_ENTRIES PROVIDED_
----------

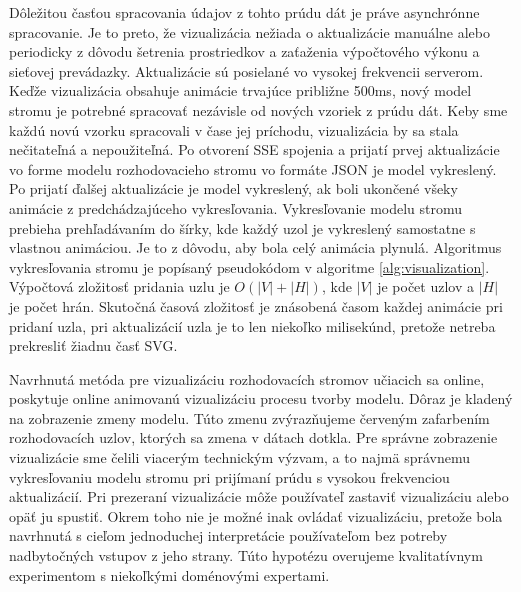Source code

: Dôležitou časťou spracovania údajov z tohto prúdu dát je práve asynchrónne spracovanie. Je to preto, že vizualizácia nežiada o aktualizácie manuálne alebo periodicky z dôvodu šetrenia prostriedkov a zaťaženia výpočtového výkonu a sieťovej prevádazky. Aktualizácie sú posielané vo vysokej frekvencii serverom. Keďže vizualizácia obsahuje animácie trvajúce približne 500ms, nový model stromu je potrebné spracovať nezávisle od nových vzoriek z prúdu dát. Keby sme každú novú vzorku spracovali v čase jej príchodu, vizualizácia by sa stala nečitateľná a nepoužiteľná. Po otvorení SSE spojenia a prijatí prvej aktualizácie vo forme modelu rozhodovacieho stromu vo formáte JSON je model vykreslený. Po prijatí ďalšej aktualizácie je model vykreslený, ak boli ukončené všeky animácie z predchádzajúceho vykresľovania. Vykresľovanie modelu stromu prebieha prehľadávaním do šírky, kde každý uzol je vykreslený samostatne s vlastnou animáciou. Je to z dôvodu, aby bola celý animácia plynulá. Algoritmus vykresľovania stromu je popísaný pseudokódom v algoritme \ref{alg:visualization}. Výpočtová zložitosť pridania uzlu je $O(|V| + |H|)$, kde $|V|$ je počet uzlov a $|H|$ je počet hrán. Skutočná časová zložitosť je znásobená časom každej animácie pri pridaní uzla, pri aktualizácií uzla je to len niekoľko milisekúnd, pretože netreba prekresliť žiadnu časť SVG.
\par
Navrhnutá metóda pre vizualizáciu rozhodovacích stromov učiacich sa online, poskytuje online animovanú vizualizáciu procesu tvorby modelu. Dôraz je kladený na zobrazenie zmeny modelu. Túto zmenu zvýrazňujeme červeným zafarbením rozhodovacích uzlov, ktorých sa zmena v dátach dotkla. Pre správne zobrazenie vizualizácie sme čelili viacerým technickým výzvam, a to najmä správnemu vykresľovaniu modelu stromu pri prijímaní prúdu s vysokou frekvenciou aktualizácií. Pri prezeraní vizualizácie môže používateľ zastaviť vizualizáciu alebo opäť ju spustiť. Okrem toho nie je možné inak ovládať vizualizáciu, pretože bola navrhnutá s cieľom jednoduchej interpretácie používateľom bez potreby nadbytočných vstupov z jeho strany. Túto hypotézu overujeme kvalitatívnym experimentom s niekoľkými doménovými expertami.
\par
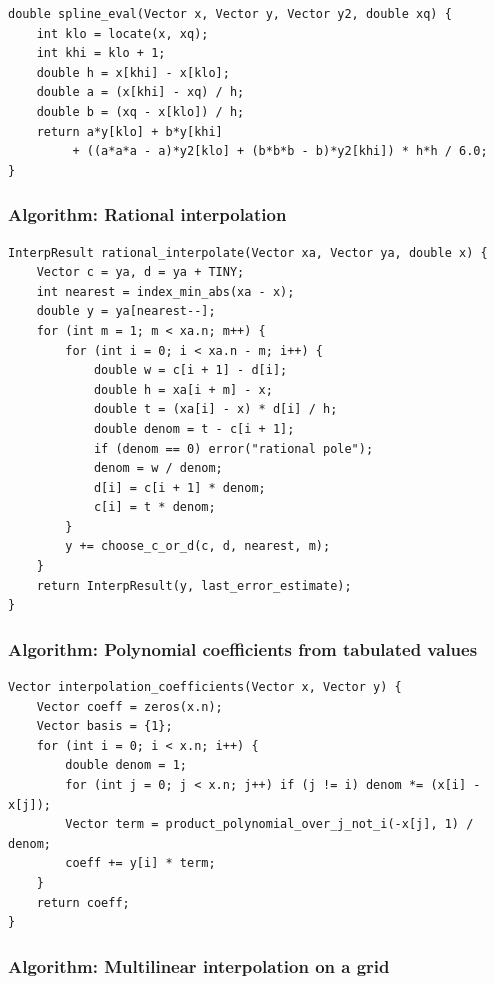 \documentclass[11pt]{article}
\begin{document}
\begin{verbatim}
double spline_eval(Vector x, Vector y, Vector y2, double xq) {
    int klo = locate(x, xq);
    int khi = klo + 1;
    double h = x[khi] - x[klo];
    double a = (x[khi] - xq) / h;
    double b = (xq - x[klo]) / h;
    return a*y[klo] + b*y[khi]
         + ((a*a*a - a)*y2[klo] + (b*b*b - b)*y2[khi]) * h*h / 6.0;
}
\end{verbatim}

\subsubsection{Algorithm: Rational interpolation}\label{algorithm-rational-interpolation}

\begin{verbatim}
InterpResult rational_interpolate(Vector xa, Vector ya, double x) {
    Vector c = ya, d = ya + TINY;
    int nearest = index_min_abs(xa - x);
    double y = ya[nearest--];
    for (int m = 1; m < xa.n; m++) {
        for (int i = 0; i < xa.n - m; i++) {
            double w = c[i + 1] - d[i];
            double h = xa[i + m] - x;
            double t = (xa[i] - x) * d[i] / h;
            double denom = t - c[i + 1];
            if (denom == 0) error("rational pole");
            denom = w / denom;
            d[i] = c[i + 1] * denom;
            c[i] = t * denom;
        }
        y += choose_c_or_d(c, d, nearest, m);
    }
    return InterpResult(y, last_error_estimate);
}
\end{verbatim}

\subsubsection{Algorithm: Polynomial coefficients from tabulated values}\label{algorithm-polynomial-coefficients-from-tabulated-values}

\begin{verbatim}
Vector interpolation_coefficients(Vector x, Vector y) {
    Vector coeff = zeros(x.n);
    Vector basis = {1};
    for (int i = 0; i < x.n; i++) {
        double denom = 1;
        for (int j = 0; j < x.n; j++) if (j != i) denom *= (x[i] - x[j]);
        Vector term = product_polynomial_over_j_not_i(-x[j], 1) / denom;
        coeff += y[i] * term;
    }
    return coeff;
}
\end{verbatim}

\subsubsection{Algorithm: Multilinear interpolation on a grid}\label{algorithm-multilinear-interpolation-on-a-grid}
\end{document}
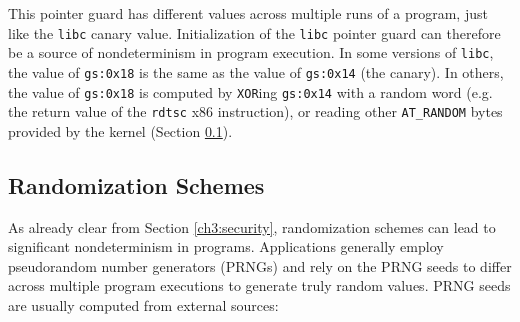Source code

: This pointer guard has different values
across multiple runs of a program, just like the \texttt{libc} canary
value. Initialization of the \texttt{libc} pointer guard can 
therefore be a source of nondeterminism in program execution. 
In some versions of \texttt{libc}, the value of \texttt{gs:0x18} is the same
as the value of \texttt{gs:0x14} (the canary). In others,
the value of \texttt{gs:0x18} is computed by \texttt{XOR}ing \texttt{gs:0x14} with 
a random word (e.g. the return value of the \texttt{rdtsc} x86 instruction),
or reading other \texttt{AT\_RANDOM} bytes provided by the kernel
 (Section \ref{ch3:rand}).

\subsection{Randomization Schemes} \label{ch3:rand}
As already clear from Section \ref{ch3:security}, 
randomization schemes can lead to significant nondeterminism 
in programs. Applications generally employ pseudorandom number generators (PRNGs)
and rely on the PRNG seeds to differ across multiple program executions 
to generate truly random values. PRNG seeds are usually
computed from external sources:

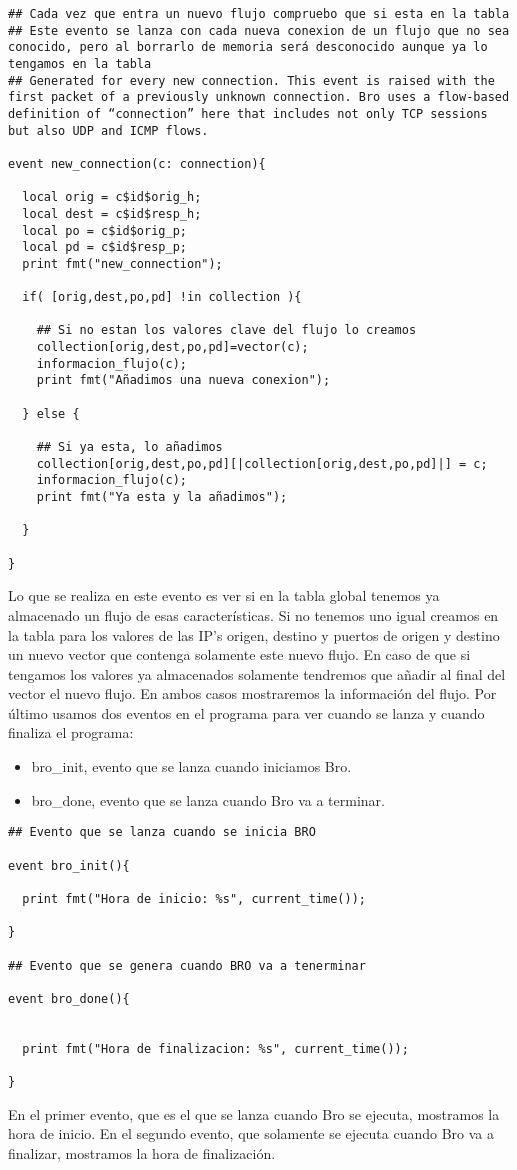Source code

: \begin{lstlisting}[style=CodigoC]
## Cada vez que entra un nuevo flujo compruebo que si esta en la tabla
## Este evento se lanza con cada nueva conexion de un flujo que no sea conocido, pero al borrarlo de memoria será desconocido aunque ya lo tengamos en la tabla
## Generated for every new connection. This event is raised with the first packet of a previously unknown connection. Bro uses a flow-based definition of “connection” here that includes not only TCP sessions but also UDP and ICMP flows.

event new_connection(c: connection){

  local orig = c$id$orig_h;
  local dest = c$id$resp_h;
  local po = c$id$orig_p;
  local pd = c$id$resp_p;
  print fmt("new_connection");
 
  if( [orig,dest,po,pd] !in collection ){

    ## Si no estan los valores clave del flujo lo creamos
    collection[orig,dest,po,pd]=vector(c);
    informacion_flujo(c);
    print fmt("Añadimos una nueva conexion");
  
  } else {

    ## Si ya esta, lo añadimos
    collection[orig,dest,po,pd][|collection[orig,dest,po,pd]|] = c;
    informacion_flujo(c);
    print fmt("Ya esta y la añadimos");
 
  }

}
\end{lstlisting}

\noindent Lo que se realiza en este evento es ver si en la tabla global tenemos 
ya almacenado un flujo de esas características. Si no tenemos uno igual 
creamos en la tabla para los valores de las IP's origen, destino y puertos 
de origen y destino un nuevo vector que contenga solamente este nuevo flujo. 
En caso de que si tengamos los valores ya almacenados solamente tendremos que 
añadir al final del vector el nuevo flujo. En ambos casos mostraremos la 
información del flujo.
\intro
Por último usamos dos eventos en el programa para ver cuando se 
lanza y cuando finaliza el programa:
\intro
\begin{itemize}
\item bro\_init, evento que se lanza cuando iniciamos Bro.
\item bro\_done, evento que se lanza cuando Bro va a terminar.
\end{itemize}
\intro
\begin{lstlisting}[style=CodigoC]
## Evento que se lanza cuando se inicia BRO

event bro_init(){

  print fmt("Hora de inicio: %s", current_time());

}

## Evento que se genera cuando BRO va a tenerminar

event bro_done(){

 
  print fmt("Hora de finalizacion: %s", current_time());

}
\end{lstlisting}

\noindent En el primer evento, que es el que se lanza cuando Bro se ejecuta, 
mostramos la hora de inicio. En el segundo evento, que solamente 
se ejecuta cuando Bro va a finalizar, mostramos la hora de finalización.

----------

Go through the material above line by line and state how many lines contain "origen". Give only the number.

2